* WORK ITEM
Copy out each line of the listing below where the string "aktualisieren" appears.
Top of DATA EXTRACTS
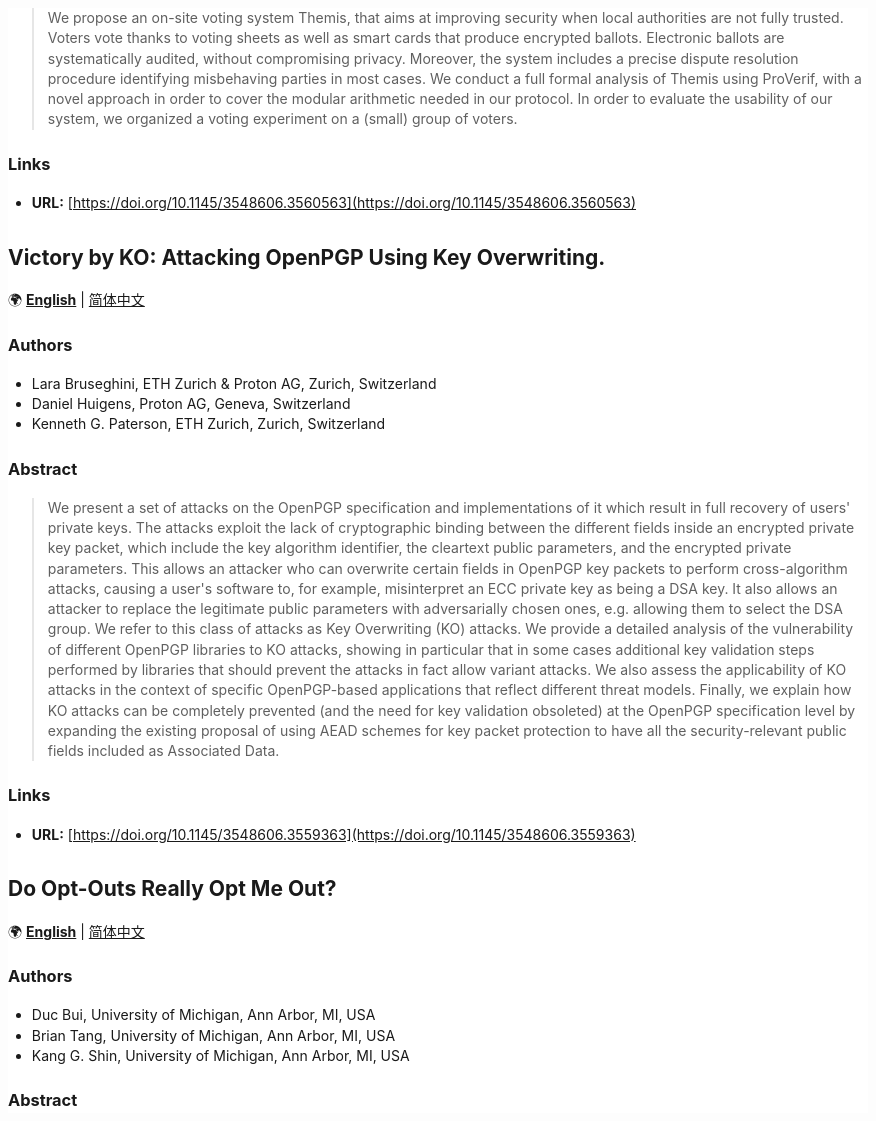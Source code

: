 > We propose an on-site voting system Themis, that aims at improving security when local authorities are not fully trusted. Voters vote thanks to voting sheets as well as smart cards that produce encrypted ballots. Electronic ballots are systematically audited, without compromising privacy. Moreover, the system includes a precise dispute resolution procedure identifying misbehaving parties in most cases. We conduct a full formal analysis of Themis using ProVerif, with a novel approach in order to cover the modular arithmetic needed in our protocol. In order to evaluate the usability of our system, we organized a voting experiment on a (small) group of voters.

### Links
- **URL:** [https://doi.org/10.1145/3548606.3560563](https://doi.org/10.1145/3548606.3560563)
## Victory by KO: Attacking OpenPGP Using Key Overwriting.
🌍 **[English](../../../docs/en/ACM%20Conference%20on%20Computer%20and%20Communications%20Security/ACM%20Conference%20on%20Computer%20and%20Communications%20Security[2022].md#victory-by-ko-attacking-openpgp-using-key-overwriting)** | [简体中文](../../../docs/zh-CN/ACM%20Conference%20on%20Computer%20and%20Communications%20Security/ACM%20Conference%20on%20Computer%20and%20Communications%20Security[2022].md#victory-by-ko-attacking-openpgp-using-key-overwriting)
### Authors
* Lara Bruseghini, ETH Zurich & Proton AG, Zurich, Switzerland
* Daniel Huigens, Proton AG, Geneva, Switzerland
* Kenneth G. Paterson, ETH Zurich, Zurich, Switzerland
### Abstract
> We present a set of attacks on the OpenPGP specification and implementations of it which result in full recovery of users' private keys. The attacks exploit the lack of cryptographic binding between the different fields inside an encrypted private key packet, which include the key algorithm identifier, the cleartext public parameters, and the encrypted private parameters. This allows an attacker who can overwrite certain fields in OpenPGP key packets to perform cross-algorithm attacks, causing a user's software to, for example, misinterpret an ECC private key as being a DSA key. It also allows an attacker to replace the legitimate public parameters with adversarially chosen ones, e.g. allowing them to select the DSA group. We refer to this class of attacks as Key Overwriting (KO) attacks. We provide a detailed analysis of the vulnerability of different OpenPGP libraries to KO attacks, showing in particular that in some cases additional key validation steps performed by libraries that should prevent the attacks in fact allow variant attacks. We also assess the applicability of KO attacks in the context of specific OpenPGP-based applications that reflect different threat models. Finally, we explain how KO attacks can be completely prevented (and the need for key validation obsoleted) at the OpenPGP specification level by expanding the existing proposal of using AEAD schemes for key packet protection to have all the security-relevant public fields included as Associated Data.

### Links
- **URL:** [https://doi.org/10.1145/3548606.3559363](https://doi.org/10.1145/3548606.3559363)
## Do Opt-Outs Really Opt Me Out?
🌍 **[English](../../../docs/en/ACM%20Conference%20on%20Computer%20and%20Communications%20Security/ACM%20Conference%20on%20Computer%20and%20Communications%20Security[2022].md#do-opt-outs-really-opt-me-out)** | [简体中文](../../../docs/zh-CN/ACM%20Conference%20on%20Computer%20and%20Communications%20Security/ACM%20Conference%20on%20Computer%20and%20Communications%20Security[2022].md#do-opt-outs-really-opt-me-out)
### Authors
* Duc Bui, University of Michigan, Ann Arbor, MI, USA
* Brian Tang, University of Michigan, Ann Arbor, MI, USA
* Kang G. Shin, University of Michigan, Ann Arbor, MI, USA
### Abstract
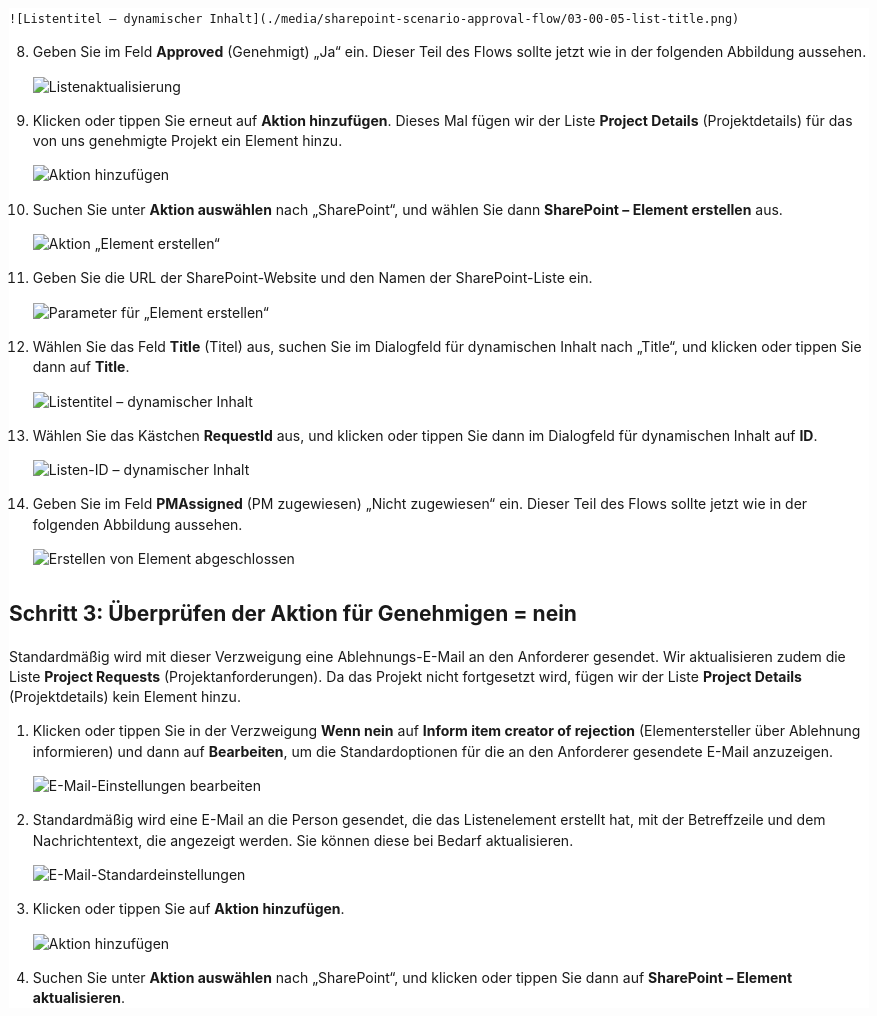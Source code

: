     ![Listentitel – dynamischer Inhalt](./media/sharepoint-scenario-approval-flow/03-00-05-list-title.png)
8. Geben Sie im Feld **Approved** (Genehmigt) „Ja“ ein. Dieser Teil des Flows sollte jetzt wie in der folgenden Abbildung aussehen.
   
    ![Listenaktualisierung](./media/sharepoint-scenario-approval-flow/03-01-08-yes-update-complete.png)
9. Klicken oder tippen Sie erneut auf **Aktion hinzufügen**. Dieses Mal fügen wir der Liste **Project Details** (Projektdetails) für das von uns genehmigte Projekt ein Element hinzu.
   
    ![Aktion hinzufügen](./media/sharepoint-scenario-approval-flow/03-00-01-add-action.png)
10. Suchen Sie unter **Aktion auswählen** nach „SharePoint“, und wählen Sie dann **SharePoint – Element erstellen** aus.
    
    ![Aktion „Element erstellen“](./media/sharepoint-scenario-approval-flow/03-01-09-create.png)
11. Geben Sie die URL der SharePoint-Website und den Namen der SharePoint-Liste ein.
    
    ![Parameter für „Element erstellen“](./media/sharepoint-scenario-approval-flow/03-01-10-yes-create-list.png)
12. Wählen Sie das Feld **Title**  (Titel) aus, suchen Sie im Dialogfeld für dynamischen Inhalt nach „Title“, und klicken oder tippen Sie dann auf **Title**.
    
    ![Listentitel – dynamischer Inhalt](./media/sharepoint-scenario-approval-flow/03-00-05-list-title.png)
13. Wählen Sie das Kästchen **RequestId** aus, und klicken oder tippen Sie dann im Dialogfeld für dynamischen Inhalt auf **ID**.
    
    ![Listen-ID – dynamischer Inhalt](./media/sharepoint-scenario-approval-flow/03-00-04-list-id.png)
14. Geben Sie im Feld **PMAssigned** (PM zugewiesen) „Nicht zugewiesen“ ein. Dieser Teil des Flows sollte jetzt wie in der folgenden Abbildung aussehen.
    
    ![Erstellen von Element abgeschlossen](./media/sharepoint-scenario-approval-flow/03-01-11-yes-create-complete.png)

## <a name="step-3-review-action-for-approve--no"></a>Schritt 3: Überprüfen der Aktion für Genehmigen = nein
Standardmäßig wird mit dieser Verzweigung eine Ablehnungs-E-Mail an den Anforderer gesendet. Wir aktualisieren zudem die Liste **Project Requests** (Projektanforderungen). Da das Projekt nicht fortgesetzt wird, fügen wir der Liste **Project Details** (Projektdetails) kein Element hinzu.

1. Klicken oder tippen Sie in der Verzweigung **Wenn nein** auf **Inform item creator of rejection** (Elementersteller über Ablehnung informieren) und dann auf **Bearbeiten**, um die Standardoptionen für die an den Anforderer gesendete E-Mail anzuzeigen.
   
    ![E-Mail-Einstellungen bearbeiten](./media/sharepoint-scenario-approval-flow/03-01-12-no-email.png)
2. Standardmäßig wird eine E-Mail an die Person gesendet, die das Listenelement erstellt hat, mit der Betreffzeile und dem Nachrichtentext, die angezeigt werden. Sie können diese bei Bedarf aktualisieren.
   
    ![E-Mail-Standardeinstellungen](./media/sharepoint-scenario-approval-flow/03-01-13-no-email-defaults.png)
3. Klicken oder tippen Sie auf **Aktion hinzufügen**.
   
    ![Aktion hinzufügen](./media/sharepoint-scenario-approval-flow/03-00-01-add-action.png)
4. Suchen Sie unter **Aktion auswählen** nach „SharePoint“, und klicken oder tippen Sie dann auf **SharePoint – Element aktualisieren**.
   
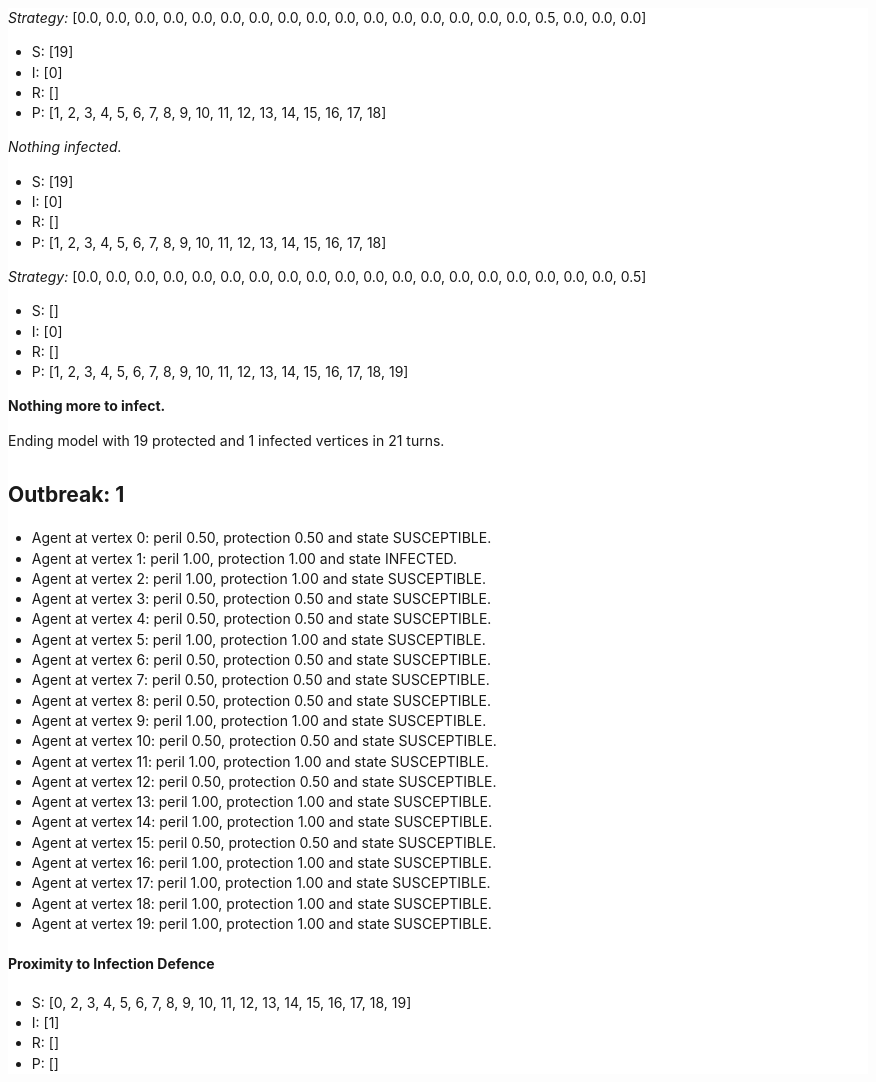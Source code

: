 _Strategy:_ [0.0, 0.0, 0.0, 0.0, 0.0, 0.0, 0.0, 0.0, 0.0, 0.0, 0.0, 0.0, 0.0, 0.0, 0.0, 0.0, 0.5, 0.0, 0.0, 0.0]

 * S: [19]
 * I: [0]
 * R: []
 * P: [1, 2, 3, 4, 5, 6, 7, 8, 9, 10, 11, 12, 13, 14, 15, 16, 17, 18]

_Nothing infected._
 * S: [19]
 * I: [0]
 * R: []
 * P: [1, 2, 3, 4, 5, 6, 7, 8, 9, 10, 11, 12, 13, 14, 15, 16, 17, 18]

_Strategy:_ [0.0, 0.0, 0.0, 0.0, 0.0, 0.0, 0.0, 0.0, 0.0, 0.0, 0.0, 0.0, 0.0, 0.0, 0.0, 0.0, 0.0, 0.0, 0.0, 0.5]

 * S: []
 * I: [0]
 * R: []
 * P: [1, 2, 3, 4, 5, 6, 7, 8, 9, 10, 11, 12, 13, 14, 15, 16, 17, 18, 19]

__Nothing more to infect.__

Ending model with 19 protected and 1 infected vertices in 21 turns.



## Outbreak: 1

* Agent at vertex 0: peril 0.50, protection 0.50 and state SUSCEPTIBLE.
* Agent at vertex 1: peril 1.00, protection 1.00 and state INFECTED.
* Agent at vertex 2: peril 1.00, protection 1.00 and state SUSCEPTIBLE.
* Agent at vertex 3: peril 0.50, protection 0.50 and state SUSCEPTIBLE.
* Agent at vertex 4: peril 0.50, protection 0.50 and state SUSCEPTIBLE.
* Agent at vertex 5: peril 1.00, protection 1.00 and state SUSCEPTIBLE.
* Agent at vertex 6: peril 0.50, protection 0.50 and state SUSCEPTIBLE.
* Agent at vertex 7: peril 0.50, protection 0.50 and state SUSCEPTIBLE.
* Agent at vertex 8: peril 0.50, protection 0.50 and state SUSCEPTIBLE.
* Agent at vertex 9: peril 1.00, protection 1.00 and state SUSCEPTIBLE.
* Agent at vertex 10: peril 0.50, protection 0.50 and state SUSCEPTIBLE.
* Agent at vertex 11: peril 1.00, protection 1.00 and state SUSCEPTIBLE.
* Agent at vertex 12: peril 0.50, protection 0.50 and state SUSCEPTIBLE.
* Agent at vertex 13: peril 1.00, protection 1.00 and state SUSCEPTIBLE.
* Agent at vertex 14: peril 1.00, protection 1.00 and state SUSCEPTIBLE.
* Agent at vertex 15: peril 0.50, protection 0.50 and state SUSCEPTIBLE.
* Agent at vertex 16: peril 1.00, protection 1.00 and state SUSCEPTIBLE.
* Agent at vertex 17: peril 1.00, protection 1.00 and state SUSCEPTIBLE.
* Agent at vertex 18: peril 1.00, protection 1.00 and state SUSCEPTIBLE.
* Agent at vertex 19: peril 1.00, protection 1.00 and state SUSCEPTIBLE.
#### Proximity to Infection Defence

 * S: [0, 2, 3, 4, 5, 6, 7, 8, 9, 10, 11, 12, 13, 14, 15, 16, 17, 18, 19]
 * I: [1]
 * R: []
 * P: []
Bottom of DATA EXTRACTS
* RESPONSE
Standardmäßig wird mit dieser Verzweigung eine Ablehnungs-E-Mail an den Anforderer gesendet. Wir aktualisieren zudem die Liste **Project Requests** (Projektanforderungen). Da das Projekt nicht fortgesetzt wird, fügen wir der Liste **Project Details** (Projektdetails) kein Element hinzu.
2. Standardmäßig wird eine E-Mail an die Person gesendet, die das Listenelement erstellt hat, mit der Betreffzeile und dem Nachrichtentext, die angezeigt werden. Sie können diese bei Bedarf aktualisieren.
4. Suchen Sie unter **Aktion auswählen** nach „SharePoint“, und klicken oder tippen Sie dann auf **SharePoint – Element aktualisieren**.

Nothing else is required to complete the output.